(Record excerpts)
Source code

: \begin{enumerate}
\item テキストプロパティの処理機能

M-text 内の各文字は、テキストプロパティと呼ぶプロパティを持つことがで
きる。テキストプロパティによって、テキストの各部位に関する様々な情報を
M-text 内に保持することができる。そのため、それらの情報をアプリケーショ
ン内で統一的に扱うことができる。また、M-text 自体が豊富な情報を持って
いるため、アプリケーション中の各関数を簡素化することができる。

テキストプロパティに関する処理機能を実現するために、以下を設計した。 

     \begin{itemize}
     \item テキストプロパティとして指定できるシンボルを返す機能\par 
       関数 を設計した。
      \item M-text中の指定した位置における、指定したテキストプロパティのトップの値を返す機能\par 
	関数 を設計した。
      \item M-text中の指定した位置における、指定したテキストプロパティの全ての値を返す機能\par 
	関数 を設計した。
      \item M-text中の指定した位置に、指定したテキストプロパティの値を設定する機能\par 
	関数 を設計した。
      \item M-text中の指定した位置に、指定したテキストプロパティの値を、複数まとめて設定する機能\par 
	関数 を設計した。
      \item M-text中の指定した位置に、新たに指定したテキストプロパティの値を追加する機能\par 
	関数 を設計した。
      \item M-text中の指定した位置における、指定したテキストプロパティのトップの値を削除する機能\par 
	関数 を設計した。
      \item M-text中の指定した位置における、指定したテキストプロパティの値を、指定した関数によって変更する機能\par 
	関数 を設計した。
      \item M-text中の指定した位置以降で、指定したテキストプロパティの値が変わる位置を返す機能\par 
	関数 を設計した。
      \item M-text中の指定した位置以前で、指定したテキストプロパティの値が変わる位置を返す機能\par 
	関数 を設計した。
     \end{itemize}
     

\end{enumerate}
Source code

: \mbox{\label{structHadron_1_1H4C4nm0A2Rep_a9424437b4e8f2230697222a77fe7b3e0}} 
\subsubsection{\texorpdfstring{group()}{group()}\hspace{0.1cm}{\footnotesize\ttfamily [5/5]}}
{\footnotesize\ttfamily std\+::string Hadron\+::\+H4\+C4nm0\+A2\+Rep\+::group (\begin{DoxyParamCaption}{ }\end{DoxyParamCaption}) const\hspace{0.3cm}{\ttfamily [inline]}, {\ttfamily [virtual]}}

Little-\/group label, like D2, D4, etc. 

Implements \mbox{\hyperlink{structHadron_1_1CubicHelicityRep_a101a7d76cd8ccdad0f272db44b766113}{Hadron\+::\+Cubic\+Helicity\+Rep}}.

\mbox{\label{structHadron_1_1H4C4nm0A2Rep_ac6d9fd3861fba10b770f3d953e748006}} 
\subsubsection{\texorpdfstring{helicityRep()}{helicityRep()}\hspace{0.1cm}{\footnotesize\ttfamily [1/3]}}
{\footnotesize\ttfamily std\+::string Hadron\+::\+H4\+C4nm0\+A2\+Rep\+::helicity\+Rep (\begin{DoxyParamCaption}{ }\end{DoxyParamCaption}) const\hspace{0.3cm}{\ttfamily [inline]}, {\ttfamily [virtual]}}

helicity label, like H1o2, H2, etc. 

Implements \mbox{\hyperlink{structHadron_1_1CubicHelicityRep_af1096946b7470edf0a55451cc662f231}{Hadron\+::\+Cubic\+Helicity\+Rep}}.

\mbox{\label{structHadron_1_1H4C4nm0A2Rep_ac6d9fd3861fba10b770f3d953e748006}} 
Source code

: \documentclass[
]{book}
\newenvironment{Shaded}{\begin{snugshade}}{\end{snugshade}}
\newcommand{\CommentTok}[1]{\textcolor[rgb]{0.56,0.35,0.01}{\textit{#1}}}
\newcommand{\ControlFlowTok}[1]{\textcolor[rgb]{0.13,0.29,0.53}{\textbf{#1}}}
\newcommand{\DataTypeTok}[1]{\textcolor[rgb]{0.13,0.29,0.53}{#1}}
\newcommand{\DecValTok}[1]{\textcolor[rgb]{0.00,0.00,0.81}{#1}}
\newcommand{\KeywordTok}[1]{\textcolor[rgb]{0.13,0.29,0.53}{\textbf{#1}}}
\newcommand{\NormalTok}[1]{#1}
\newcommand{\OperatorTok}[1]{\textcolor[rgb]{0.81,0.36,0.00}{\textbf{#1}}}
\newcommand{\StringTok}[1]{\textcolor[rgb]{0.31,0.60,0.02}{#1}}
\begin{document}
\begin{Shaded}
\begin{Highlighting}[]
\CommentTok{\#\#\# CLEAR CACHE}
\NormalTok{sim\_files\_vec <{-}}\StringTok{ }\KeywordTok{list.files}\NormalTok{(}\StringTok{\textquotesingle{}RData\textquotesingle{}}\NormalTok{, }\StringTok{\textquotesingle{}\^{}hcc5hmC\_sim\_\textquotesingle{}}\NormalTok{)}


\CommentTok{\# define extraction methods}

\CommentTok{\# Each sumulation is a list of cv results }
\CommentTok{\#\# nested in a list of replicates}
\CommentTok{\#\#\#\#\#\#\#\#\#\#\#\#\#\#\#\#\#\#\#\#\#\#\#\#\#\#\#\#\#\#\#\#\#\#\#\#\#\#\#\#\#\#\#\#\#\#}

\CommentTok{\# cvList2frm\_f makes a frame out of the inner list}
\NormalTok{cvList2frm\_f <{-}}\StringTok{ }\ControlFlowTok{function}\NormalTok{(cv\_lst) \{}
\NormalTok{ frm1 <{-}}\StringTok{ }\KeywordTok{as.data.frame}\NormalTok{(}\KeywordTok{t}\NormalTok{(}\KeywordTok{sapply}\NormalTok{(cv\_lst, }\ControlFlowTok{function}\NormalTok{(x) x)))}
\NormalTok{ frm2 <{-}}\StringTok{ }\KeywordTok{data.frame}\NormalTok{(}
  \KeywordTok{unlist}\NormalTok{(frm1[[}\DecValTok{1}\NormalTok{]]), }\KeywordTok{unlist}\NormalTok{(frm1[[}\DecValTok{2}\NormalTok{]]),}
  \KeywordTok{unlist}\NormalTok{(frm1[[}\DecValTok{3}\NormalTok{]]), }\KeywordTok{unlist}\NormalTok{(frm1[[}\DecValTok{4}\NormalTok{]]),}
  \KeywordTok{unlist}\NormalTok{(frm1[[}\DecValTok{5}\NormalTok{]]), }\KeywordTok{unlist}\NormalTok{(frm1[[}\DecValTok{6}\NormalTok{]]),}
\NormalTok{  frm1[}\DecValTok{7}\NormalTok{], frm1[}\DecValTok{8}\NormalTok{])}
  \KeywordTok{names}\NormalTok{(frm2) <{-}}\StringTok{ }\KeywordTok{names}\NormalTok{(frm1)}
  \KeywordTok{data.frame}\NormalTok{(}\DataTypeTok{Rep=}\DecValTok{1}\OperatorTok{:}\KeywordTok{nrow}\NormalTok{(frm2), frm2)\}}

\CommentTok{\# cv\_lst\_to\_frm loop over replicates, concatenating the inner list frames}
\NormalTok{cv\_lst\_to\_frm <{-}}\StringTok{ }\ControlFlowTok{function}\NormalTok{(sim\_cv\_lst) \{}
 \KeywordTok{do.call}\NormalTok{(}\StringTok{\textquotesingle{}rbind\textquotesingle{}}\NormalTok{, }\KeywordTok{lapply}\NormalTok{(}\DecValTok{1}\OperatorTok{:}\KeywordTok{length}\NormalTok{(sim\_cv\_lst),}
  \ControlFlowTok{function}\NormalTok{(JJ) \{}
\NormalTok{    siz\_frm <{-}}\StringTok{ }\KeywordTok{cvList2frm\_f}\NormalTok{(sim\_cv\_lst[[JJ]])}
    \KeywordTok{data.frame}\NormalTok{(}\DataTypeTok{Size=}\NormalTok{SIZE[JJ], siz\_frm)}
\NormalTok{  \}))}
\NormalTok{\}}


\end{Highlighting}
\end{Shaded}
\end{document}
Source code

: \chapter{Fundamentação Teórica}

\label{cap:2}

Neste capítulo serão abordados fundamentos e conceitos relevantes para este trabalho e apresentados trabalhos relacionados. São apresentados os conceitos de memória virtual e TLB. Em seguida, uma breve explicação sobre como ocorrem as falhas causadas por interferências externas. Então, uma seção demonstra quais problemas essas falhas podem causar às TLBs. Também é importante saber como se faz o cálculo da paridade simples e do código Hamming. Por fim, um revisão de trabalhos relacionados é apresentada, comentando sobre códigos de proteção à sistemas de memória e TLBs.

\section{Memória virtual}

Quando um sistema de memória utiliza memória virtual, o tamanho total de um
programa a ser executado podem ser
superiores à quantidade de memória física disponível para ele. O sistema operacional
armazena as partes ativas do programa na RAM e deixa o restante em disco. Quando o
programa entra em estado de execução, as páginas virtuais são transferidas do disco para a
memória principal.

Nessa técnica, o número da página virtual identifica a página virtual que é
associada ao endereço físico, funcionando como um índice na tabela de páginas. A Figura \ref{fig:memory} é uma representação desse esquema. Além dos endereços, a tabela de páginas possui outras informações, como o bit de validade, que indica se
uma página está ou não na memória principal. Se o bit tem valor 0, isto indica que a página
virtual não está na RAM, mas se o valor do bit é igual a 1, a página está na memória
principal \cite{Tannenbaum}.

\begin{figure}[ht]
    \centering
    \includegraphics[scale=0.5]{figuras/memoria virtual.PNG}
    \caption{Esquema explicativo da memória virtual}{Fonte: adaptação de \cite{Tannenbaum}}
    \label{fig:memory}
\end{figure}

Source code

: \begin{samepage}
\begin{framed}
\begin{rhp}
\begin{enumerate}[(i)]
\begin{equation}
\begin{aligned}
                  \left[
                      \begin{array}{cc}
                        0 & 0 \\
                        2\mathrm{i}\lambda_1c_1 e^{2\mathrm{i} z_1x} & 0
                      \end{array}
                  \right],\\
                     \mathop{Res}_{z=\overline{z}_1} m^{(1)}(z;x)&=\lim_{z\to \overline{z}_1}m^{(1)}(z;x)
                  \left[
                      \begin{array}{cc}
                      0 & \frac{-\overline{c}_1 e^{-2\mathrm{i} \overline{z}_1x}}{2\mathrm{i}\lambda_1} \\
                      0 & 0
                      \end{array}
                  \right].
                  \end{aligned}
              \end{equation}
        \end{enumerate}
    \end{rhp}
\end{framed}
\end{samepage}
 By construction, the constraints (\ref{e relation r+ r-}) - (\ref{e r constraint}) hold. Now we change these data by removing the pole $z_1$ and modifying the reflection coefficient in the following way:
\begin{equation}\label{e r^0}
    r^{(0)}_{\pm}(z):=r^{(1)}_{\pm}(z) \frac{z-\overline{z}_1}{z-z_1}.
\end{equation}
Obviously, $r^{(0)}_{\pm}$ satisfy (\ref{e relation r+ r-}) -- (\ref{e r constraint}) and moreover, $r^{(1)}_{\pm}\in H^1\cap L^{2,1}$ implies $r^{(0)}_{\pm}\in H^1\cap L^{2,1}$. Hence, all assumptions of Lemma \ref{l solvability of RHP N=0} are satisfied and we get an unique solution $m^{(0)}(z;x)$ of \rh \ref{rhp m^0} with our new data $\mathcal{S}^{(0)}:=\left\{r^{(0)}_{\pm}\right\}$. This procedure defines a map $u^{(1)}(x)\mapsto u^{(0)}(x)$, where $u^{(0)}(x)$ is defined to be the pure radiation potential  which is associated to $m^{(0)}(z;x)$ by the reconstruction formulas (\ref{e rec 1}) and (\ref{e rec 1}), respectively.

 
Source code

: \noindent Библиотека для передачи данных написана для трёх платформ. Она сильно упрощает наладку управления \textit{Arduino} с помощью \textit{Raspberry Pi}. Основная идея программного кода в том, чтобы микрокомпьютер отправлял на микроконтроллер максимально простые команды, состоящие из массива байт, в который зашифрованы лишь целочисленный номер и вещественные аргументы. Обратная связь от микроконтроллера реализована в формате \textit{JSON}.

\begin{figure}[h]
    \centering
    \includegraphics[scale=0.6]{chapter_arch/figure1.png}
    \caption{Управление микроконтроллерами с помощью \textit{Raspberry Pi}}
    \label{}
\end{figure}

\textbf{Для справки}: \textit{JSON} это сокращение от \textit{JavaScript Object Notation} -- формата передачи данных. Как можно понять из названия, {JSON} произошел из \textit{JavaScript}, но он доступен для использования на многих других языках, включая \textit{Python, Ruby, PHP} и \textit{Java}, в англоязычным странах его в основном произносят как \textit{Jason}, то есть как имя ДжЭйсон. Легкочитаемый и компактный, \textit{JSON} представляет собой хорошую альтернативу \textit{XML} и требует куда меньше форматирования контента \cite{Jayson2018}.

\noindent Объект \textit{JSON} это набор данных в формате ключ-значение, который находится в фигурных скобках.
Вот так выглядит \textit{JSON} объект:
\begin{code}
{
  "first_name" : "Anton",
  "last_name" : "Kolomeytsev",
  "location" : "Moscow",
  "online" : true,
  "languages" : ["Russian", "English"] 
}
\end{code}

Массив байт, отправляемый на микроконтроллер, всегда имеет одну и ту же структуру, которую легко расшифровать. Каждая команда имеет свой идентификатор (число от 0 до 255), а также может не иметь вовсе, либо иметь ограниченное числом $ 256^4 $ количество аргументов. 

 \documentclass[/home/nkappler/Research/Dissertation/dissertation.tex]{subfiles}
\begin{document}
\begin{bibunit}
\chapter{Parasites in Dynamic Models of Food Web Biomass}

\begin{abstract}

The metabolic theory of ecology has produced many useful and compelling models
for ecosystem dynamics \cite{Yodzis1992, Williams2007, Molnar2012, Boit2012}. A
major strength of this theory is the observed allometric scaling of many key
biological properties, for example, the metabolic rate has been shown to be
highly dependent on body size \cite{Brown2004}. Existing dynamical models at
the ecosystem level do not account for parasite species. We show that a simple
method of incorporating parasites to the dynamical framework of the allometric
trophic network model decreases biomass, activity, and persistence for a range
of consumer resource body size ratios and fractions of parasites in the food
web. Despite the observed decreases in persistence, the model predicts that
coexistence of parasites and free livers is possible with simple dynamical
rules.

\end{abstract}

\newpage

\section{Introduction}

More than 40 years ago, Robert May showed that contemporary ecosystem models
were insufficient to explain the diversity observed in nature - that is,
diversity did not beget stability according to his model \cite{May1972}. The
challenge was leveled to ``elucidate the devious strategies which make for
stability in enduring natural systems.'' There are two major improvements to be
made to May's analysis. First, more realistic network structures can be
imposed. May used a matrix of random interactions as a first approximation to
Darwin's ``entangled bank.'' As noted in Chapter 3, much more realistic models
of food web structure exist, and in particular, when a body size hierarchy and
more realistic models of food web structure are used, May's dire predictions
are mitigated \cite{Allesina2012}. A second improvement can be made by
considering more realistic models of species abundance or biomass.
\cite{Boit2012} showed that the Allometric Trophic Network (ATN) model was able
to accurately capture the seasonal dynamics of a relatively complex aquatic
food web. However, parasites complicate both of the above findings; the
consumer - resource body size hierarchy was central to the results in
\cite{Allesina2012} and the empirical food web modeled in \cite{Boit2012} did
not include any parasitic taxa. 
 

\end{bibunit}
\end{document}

(Exercise goal) Out of the entries, report each line that contains the word "hyperlink".

(Answer to the problem)
Implements \mbox{\hyperlink{structHadron_1_1CubicHelicityRep_a101a7d76cd8ccdad0f272db44b766113}{Hadron\+::\+Cubic\+Helicity\+Rep}}.
Implements \mbox{\hyperlink{structHadron_1_1CubicHelicityRep_af1096946b7470edf0a55451cc662f231}{Hadron\+::\+Cubic\+Helicity\+Rep}}.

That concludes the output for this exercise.